Pintaras Jaya Bhd
(Aug 7, RM2.69)
Maintain hold with a reduced target price of RM2.46: Pintaras Jaya Bhd secured RM150 million of new contracts in the financial year ended June 30, 2018 (FY18), higher than the RM20 million to RM30 million in new contract wins in FY17. The largest contract secured in FY18 was the one for RM68.5 million to provide piling and substructure works for the Riveria Sentral office and serviced apartment.
Its order book was RM100 million as at June 30, 2018, which is about 0.9 times our FY18 revenue. We assume Pintaras Jaya will secure new contracts worth RM150 million in FY18, RM200 million in FY19 and RM250 million in FY20 in our earnings forecasts.

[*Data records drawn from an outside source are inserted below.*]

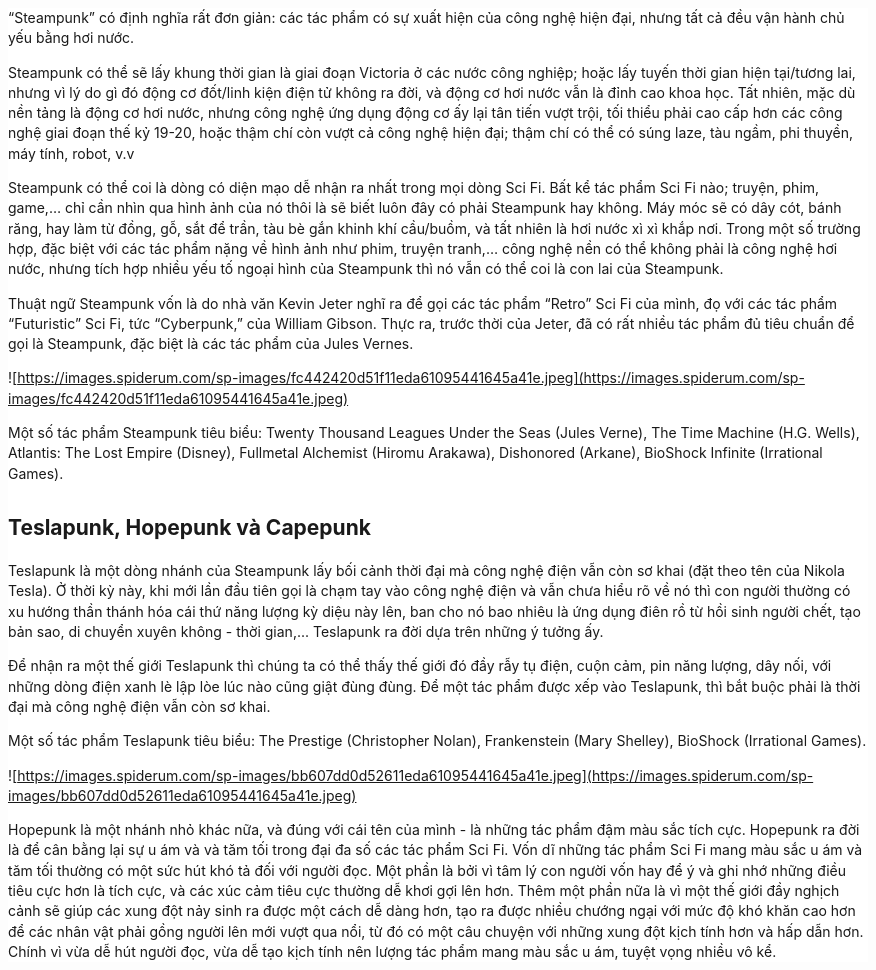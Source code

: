 “Steampunk” có định nghĩa rất đơn giản: các tác phẩm có sự xuất hiện của công nghệ hiện đại, nhưng tất cả đều vận hành chủ yếu bằng hơi nước.

Steampunk có thể sẽ lấy khung thời gian là giai đoạn Victoria ở các nước công nghiệp; hoặc lấy tuyến thời gian hiện tại/tương lai, nhưng vì lý do gì đó động cơ đốt/linh kiện điện tử không ra đời, và động cơ hơi nước vẫn là đỉnh cao khoa học. Tất nhiên, mặc dù nền tảng là động cơ hơi nước, nhưng công nghệ ứng dụng động cơ ấy lại tân tiến vượt trội, tối thiểu phải cao cấp hơn các công nghệ giai đoạn thế kỷ 19-20, hoặc thậm chí còn vượt cả công nghệ hiện đại; thậm chí có thể có súng laze, tàu ngầm, phi thuyền, máy tính, robot, v.v

Steampunk có thể coi là dòng có diện mạo dễ nhận ra nhất trong mọi dòng Sci Fi. Bất kể tác phẩm Sci Fi nào; truyện, phim, game,… chỉ cần nhìn qua hình ảnh của nó thôi là sẽ biết luôn đây có phải Steampunk hay không. Máy móc sẽ có dây cót, bánh răng, hay làm từ đồng, gỗ, sắt để trần, tàu bè gắn khinh khí cầu/buồm, và tất nhiên là hơi nước xì xì khắp nơi. Trong một số trường hợp, đặc biệt với các tác phẩm nặng về hình ảnh như phim, truyện tranh,… công nghệ nền có thể không phải là công nghệ hơi nước, nhưng tích hợp nhiều yếu tố ngoại hình của Steampunk thì nó vẫn có thể coi là con lai của Steampunk.

Thuật ngữ Steampunk vốn là do nhà văn Kevin Jeter nghĩ ra để gọi các tác phẩm “Retro” Sci Fi của mình, đọ với các tác phẩm “Futuristic” Sci Fi, tức “Cyberpunk,” của William Gibson. Thực ra, trước thời của Jeter, đã có rất nhiều tác phẩm đủ tiêu chuẩn để gọi là Steampunk, đặc biệt là các tác phẩm của Jules Vernes.

![https://images.spiderum.com/sp-images/fc442420d51f11eda61095441645a41e.jpeg](https://images.spiderum.com/sp-images/fc442420d51f11eda61095441645a41e.jpeg)

Một số tác phẩm Steampunk tiêu biểu: Twenty Thousand Leagues Under the Seas (Jules Verne), The Time Machine (H.G. Wells), Atlantis: The Lost Empire (Disney), Fullmetal Alchemist (Hiromu Arakawa), Dishonored (Arkane), BioShock Infinite (Irrational Games).

## Teslapunk, Hopepunk và Capepunk

Teslapunk là một dòng nhánh của Steampunk lấy bối cảnh thời đại mà công nghệ điện vẫn còn sơ khai (đặt theo tên của Nikola Tesla). Ở thời kỳ này, khi mới lần đầu tiên gọi là chạm tay vào công nghệ điện và vẫn chưa hiểu rõ về nó thì con người thường có xu hướng thần thánh hóa cái thứ năng lượng kỳ diệu này lên, ban cho nó bao nhiêu là ứng dụng điên rồ từ hồi sinh người chết, tạo bản sao, di chuyển xuyên không - thời gian,... Teslapunk ra đời dựa trên những ý tưởng ấy.

Để nhận ra một thế giới Teslapunk thì chúng ta có thể thấy thế giới đó đầy rẫy tụ điện, cuộn cảm, pin năng lượng, dây nối, với những dòng điện xanh lè lập lòe lúc nào cũng giật đùng đùng. Để một tác phẩm được xếp vào Teslapunk, thì bắt buộc phải là thời đại mà công nghệ điện vẫn còn sơ khai.

Một số tác phẩm Teslapunk tiêu biểu: The Prestige (Christopher Nolan), Frankenstein (Mary Shelley), BioShock (Irrational Games).

![https://images.spiderum.com/sp-images/bb607dd0d52611eda61095441645a41e.jpeg](https://images.spiderum.com/sp-images/bb607dd0d52611eda61095441645a41e.jpeg)

Hopepunk là một nhánh nhỏ khác nữa, và đúng với cái tên của mình - là những tác phẩm đậm màu sắc tích cực. Hopepunk ra đời là để cân bằng lại sự u ám và và tăm tối trong đại đa số các tác phẩm Sci Fi. Vốn dĩ những tác phẩm Sci Fi mang màu sắc u ám và tăm tối thường có một sức hút khó tả đối với người đọc. Một phần là bởi vì tâm lý con người vốn hay để ý và ghi nhớ những điều tiêu cực hơn là tích cực, và các xúc cảm tiêu cực thường dễ khơi gợi lên hơn. Thêm một phần nữa là vì một thế giới đầy nghịch cảnh sẽ giúp các xung đột nảy sinh ra được một cách dễ dàng hơn, tạo ra được nhiều chướng ngại với mức độ khó khăn cao hơn để các nhân vật phải gồng người lên mới vượt qua nổi, từ đó có một câu chuyện với những xung đột kịch tính hơn và hấp dẫn hơn. Chính vì vừa dễ hút người đọc, vừa dễ tạo kịch tính nên lượng tác phẩm mang màu sắc u ám, tuyệt vọng nhiều vô kể.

Its tender book has declined to RM700 million from RM1.1 billion a few months ago. This is after losing a few tenders for new projects. There were fewer new contract tenders after the 14th general election as several large-scale infrastructure projects were cancelled or suspended, for example, the East Coast Rail Link, Kuala Lumpur-Singapore high-speed rail and mass rapid transit Line 3 (MRT3).
Pintaras Jaya is exploring prospects to lease some of its 30 bore piling machines in Singapore as its capacity utilisation has dropped to below 50%. The margins are low for leasing contracts in Singapore but this is mainly to cover the depreciation cost. It is also exploring the potential acquisition of a piling company to penetrate the Singapore market.
Long-term prospects for Pintaras Jaya should improve under the new government’s policy to exclude foreign contractors from tenders for public-sector projects if there is local expertise. Chinese piling companies bidded aggressively for the MRT2 and light rail transit Line 3 contracts, which previously posed stiff competition to local companies such as Pintaras Jaya.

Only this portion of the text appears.